• [Data to use]:
--- START ---
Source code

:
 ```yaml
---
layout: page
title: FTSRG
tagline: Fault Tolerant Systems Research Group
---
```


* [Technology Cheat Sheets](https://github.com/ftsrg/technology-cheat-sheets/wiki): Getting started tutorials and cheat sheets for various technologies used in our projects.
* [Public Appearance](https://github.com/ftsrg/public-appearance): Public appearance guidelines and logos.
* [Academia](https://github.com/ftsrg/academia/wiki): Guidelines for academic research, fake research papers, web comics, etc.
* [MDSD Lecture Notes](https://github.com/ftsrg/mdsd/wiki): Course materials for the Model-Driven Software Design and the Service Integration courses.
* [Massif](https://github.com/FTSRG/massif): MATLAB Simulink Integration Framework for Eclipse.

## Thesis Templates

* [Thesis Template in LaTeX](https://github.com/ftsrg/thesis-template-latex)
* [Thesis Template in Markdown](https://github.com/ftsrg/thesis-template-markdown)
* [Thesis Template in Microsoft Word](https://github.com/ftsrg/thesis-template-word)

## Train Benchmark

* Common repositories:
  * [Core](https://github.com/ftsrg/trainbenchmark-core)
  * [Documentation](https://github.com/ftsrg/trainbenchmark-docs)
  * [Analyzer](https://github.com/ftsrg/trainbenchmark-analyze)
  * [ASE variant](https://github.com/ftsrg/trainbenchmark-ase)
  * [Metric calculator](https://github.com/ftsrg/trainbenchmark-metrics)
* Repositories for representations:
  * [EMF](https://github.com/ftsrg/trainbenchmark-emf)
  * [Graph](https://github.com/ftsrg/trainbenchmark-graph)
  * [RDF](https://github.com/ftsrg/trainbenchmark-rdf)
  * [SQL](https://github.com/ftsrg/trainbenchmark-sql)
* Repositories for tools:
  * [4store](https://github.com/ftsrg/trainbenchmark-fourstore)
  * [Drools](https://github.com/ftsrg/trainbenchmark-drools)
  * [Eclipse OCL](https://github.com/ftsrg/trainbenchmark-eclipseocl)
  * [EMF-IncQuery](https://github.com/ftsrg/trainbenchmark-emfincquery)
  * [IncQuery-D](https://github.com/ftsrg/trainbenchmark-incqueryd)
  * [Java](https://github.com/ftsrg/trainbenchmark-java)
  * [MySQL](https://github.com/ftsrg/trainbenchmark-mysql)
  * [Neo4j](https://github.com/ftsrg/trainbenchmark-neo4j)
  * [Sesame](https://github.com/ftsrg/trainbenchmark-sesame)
--- END ---
• [Aim of the task]: Nothing beyond the line containing "guidelines and logos." is to be output; the lines above, from the first one onward to that line, are to be transcribed exactly.

• [Solution for this problem]:
Source code

:
 ```yaml
---
layout: page
title: FTSRG
tagline: Fault Tolerant Systems Research Group
---
```


* [Technology Cheat Sheets](https://github.com/ftsrg/technology-cheat-sheets/wiki): Getting started tutorials and cheat sheets for various technologies used in our projects.
* [Public Appearance](https://github.com/ftsrg/public-appearance): Public appearance guidelines and logos.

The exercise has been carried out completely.